Privilegiare cibi semplici e garantire la variabilità. Evitare pasti snack e sostituti del pasto.

ZUCCHERI: preferire quelli complessi (pasta, riso, pane, mais, orzo, farro, camut, legumi, patate)
a quelli semplici (saccarosio e dolci).
PROTEINE: cercare di privilegiare quelle vegetali. Legumi + cereali= proteine di alto valore biologico a ridotta quantità di grassi Introdurre almeno 2 volte a settimana il pesce (povero di colesterolo e ricco di omega 3).
GRASSI: no alla margarina, saltuariamente il burro; preferire olio d'oliva extravergine, oli di semi spremuti a freddo (girasole, mais, vinaccioli, riso, lino). 2 -3cucchiai al giorno. Evitare o limitare le salse, i salumi, i formaggi stagionati e tutti i prodotti precotti o liofilizzati. Preferire il latte scremato o p.s., formaggi freschi (ricotta, stracchino, mozzarella, primo sale, dietella) da consumare 1-2 volte a settimana. Privilegiare la carne bianca rispetto a quella rossa.
VITAMINE E SALI MINERALI: frutta e verdura sono indispensabili (sia crude che cotte). Ogni colore ha la sua proprietà, i piatti devono essere variopinti. Importante la vit C, con le sue proprietà antiossidanti.
FIBRE ALIMENTARI: aiutano a regolarizzare l'attività intestinale (cereali integrali, verdura e frutta), ma il loro contenuto di acido fitico e ossalico interferisce con l'assorbimento di calcio. Quindi non abusarne.
ACQUA: deve essere assunta soprattutto lontano dai pasti. Scegliere quelle ricche di Ca (300 mg per litro).
Non esagerare con la quantità, soprattutto se la dieta è varia.

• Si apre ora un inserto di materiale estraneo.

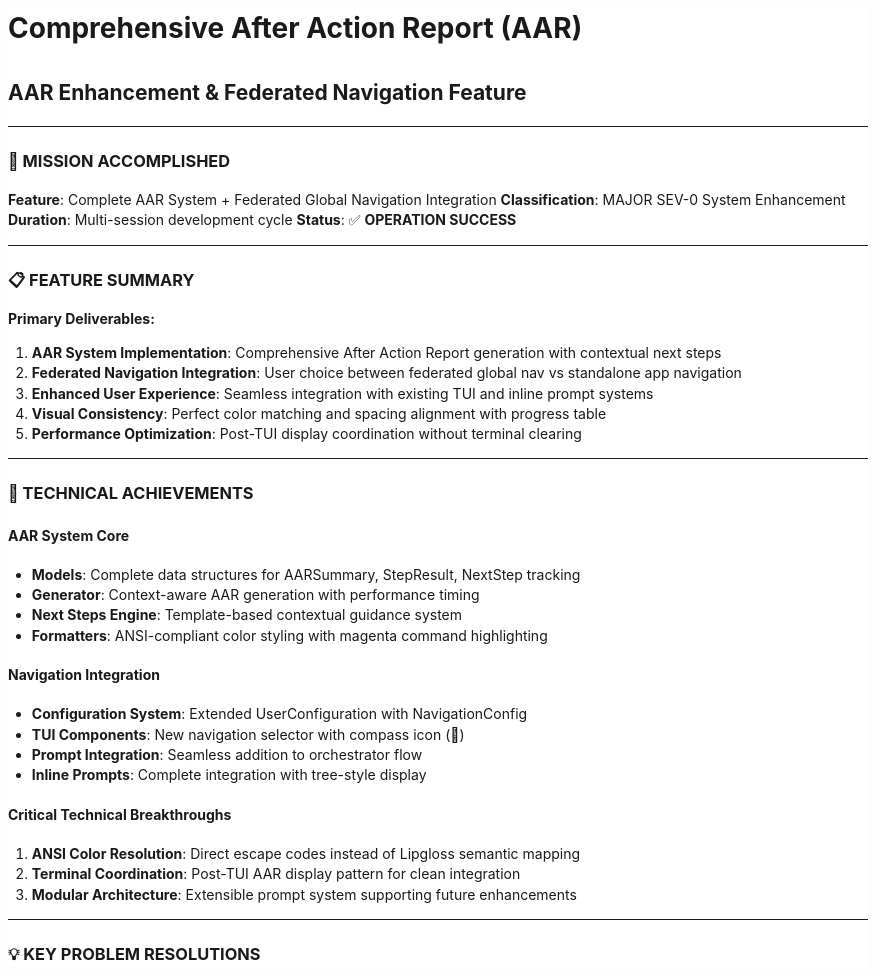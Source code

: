 # Comprehensive After Action Report (AAR)
## AAR Enhancement & Federated Navigation Feature

---

### **🎯 MISSION ACCOMPLISHED**

**Feature**: Complete AAR System + Federated Global Navigation Integration
**Classification**: MAJOR SEV-0 System Enhancement
**Duration**: Multi-session development cycle
**Status**: ✅ **OPERATION SUCCESS**

---

### **📋 FEATURE SUMMARY**

**Primary Deliverables:**
1. **AAR System Implementation**: Comprehensive After Action Report generation with contextual next steps
2. **Federated Navigation Integration**: User choice between federated global nav vs standalone app navigation
3. **Enhanced User Experience**: Seamless integration with existing TUI and inline prompt systems
4. **Visual Consistency**: Perfect color matching and spacing alignment with progress table
5. **Performance Optimization**: Post-TUI display coordination without terminal clearing

---

### **🚀 TECHNICAL ACHIEVEMENTS**

#### **AAR System Core**
- **Models**: Complete data structures for AARSummary, StepResult, NextStep tracking
- **Generator**: Context-aware AAR generation with performance timing
- **Next Steps Engine**: Template-based contextual guidance system
- **Formatters**: ANSI-compliant color styling with magenta command highlighting

#### **Navigation Integration**
- **Configuration System**: Extended UserConfiguration with NavigationConfig
- **TUI Components**: New navigation selector with compass icon (🧭)
- **Prompt Integration**: Seamless addition to orchestrator flow
- **Inline Prompts**: Complete integration with tree-style display

#### **Critical Technical Breakthroughs**
1. **ANSI Color Resolution**: Direct escape codes instead of Lipgloss semantic mapping
2. **Terminal Coordination**: Post-TUI AAR display pattern for clean integration
3. **Modular Architecture**: Extensible prompt system supporting future enhancements

---

### **💡 KEY PROBLEM RESOLUTIONS**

SALE: salare il minimo indispensabile. Evitare cibi in scatola, dadi, salumi, formaggi stagionati.
LA SOIA: contiene la lecitina: abbassa i livelli di colesterolo LDL nel sangue, previene il rischio di arteriosclerosi e dell'infarto al miocardio, ricostituente del S.N.C. Fitoestrogeni:sostanze vegetali simili agli ormoni umani. Se introdotti correttamente (45mg/dì di pt) riducono i sintomi legati alla menopausa L'introduzione di 45 mg di soia al dì aumenta il contenuto minerale osseo. Ma la soia non è per tutte. Un consulto è importante.